Information provided:
════════════════════

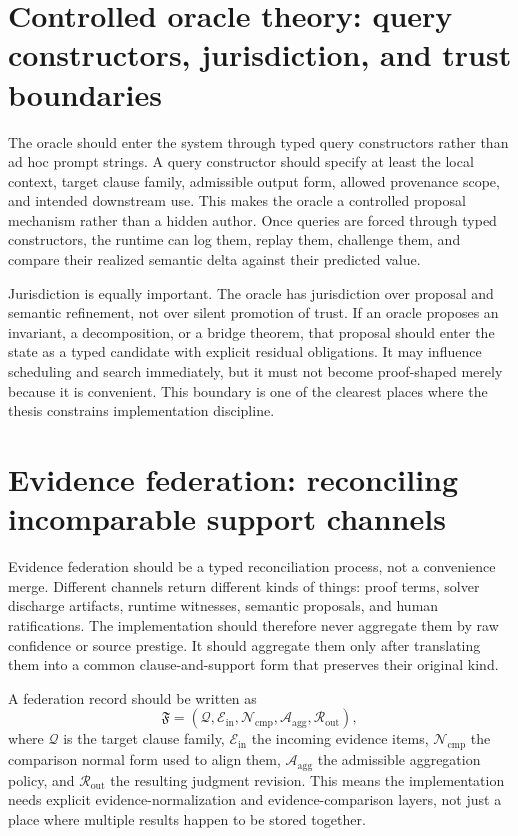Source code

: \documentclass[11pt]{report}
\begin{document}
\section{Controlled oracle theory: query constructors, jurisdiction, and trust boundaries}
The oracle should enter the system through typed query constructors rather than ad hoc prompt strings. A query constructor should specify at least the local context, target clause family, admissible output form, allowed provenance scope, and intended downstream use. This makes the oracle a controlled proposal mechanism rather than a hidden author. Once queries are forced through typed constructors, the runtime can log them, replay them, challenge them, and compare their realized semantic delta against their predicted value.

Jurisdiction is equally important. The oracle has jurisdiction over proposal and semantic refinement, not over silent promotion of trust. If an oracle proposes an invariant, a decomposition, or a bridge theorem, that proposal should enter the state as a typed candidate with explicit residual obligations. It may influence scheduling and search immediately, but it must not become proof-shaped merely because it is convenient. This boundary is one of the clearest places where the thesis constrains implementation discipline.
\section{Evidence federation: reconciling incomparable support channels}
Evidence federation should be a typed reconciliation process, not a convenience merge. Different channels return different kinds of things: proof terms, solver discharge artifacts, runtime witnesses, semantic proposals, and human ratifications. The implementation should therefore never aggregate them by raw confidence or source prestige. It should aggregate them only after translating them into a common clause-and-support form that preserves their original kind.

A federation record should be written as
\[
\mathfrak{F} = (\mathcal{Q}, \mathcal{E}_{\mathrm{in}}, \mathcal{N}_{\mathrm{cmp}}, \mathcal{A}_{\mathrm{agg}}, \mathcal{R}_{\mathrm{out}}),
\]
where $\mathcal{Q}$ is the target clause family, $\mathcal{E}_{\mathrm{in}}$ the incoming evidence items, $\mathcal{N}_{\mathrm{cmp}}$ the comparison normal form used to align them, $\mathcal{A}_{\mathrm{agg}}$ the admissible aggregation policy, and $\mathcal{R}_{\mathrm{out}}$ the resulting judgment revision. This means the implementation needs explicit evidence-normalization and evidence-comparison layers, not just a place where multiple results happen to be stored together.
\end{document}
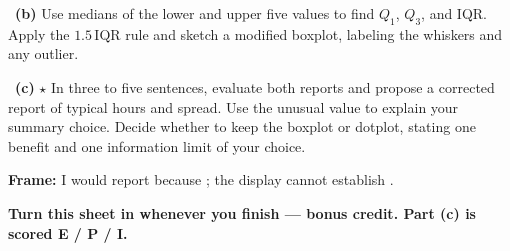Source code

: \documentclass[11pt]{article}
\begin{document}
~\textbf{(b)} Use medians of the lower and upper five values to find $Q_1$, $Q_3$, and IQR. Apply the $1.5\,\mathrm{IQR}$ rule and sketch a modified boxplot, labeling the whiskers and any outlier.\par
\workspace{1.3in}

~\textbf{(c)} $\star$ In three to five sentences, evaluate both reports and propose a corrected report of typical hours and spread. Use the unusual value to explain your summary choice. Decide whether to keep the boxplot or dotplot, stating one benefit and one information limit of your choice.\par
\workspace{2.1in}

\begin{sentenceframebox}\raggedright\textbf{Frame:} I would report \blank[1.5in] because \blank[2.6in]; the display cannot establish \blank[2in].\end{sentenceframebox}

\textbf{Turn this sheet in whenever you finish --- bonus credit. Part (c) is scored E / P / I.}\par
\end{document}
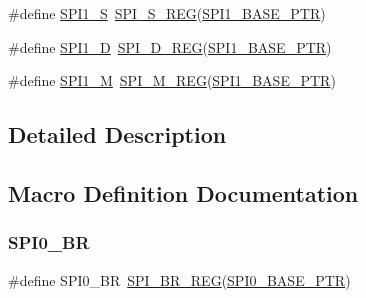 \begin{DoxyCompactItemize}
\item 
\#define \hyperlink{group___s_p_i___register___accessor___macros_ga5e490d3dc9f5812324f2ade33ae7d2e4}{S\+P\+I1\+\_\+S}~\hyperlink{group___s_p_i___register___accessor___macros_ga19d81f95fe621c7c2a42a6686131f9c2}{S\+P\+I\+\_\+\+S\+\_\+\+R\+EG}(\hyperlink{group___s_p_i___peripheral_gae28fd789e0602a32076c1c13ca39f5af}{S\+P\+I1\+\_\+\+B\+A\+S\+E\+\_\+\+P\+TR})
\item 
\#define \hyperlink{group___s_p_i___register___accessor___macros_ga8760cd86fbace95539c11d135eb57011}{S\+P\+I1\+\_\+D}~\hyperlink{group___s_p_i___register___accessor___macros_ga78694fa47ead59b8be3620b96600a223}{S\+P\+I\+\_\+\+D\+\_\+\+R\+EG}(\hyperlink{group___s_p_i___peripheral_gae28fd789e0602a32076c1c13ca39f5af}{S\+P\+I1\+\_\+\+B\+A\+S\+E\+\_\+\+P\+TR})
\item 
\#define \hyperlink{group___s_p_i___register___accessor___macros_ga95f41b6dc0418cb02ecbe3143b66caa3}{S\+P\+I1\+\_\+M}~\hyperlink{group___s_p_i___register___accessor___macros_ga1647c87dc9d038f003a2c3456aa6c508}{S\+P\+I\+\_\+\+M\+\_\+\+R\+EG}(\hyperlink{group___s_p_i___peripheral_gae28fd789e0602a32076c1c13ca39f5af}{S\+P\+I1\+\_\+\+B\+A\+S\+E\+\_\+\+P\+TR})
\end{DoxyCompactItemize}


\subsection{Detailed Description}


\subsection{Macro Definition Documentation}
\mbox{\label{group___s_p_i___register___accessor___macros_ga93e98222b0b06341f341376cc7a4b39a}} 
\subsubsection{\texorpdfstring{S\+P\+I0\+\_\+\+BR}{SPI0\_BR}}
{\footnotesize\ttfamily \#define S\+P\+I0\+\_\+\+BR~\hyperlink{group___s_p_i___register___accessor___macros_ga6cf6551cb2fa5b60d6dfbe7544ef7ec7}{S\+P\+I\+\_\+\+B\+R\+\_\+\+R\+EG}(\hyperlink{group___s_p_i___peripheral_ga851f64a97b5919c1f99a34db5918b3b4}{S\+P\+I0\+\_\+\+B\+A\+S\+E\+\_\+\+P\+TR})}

════════════════════

About this exercise:
Pictures do not belong in the copy; repeat the rest of the listing exactly.

Task response:
Source code

: \documentclass[11pt]{report}
\begin{document}
\section{Controlled oracle theory: query constructors, jurisdiction, and trust boundaries}
The oracle should enter the system through typed query constructors rather than ad hoc prompt strings. A query constructor should specify at least the local context, target clause family, admissible output form, allowed provenance scope, and intended downstream use. This makes the oracle a controlled proposal mechanism rather than a hidden author. Once queries are forced through typed constructors, the runtime can log them, replay them, challenge them, and compare their realized semantic delta against their predicted value.

Jurisdiction is equally important. The oracle has jurisdiction over proposal and semantic refinement, not over silent promotion of trust. If an oracle proposes an invariant, a decomposition, or a bridge theorem, that proposal should enter the state as a typed candidate with explicit residual obligations. It may influence scheduling and search immediately, but it must not become proof-shaped merely because it is convenient. This boundary is one of the clearest places where the thesis constrains implementation discipline.
\section{Evidence federation: reconciling incomparable support channels}
Evidence federation should be a typed reconciliation process, not a convenience merge. Different channels return different kinds of things: proof terms, solver discharge artifacts, runtime witnesses, semantic proposals, and human ratifications. The implementation should therefore never aggregate them by raw confidence or source prestige. It should aggregate them only after translating them into a common clause-and-support form that preserves their original kind.

A federation record should be written as
\[
\mathfrak{F} = (\mathcal{Q}, \mathcal{E}_{\mathrm{in}}, \mathcal{N}_{\mathrm{cmp}}, \mathcal{A}_{\mathrm{agg}}, \mathcal{R}_{\mathrm{out}}),
\]
where $\mathcal{Q}$ is the target clause family, $\mathcal{E}_{\mathrm{in}}$ the incoming evidence items, $\mathcal{N}_{\mathrm{cmp}}$ the comparison normal form used to align them, $\mathcal{A}_{\mathrm{agg}}$ the admissible aggregation policy, and $\mathcal{R}_{\mathrm{out}}$ the resulting judgment revision. This means the implementation needs explicit evidence-normalization and evidence-comparison layers, not just a place where multiple results happen to be stored together.
\end{document}
Source code

: \documentclass[11pt]{article}
\begin{document}
~\textbf{(b)} Use medians of the lower and upper five values to find $Q_1$, $Q_3$, and IQR. Apply the $1.5\,\mathrm{IQR}$ rule and sketch a modified boxplot, labeling the whiskers and any outlier.\par
\workspace{1.3in}

~\textbf{(c)} $\star$ In three to five sentences, evaluate both reports and propose a corrected report of typical hours and spread. Use the unusual value to explain your summary choice. Decide whether to keep the boxplot or dotplot, stating one benefit and one information limit of your choice.\par
\workspace{2.1in}

\begin{sentenceframebox}\raggedright\textbf{Frame:} I would report \blank[1.5in] because \blank[2.6in]; the display cannot establish \blank[2in].\end{sentenceframebox}

\textbf{Turn this sheet in whenever you finish --- bonus credit. Part (c) is scored E / P / I.}\par
\end{document}
 \begin{DoxyCompactItemize}
\item 
\#define \hyperlink{group___s_p_i___register___accessor___macros_ga5e490d3dc9f5812324f2ade33ae7d2e4}{S\+P\+I1\+\_\+S}~\hyperlink{group___s_p_i___register___accessor___macros_ga19d81f95fe621c7c2a42a6686131f9c2}{S\+P\+I\+\_\+\+S\+\_\+\+R\+EG}(\hyperlink{group___s_p_i___peripheral_gae28fd789e0602a32076c1c13ca39f5af}{S\+P\+I1\+\_\+\+B\+A\+S\+E\+\_\+\+P\+TR})
\item 
\#define \hyperlink{group___s_p_i___register___accessor___macros_ga8760cd86fbace95539c11d135eb57011}{S\+P\+I1\+\_\+D}~\hyperlink{group___s_p_i___register___accessor___macros_ga78694fa47ead59b8be3620b96600a223}{S\+P\+I\+\_\+\+D\+\_\+\+R\+EG}(\hyperlink{group___s_p_i___peripheral_gae28fd789e0602a32076c1c13ca39f5af}{S\+P\+I1\+\_\+\+B\+A\+S\+E\+\_\+\+P\+TR})
\item 
\#define \hyperlink{group___s_p_i___register___accessor___macros_ga95f41b6dc0418cb02ecbe3143b66caa3}{S\+P\+I1\+\_\+M}~\hyperlink{group___s_p_i___register___accessor___macros_ga1647c87dc9d038f003a2c3456aa6c508}{S\+P\+I\+\_\+\+M\+\_\+\+R\+EG}(\hyperlink{group___s_p_i___peripheral_gae28fd789e0602a32076c1c13ca39f5af}{S\+P\+I1\+\_\+\+B\+A\+S\+E\+\_\+\+P\+TR})
\end{DoxyCompactItemize}


\subsection{Detailed Description}


\subsection{Macro Definition Documentation}
\mbox{\label{group___s_p_i___register___accessor___macros_ga93e98222b0b06341f341376cc7a4b39a}} 
\subsubsection{\texorpdfstring{S\+P\+I0\+\_\+\+BR}{SPI0\_BR}}
{\footnotesize\ttfamily \#define S\+P\+I0\+\_\+\+BR~\hyperlink{group___s_p_i___register___accessor___macros_ga6cf6551cb2fa5b60d6dfbe7544ef7ec7}{S\+P\+I\+\_\+\+B\+R\+\_\+\+R\+EG}(\hyperlink{group___s_p_i___peripheral_ga851f64a97b5919c1f99a34db5918b3b4}{S\+P\+I0\+\_\+\+B\+A\+S\+E\+\_\+\+P\+TR})}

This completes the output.